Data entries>
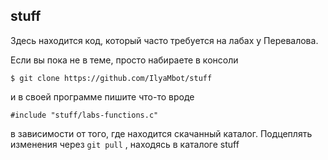 ## stuff

Здесь находится код, который часто требуется на лабах у Перевалова.

Если вы пока не в теме, просто набираете в консоли

```
$ git clone https://github.com/IlyaMbot/stuff
```

и в своей программе пишите что-то вроде

```
#include "stuff/labs-functions.c"
```

в зависимости от того, где находится скачанный каталог. Подцеплять изменения через `git pull` , находясь в каталоге stuff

Exercise>
All lines in the records that contain "находится" are to be copied and returned.

Answer box>
Здесь находится код, который часто требуется на лабах у Перевалова.
в зависимости от того, где находится скачанный каталог. Подцеплять изменения через `git pull` , находясь в каталоге stuff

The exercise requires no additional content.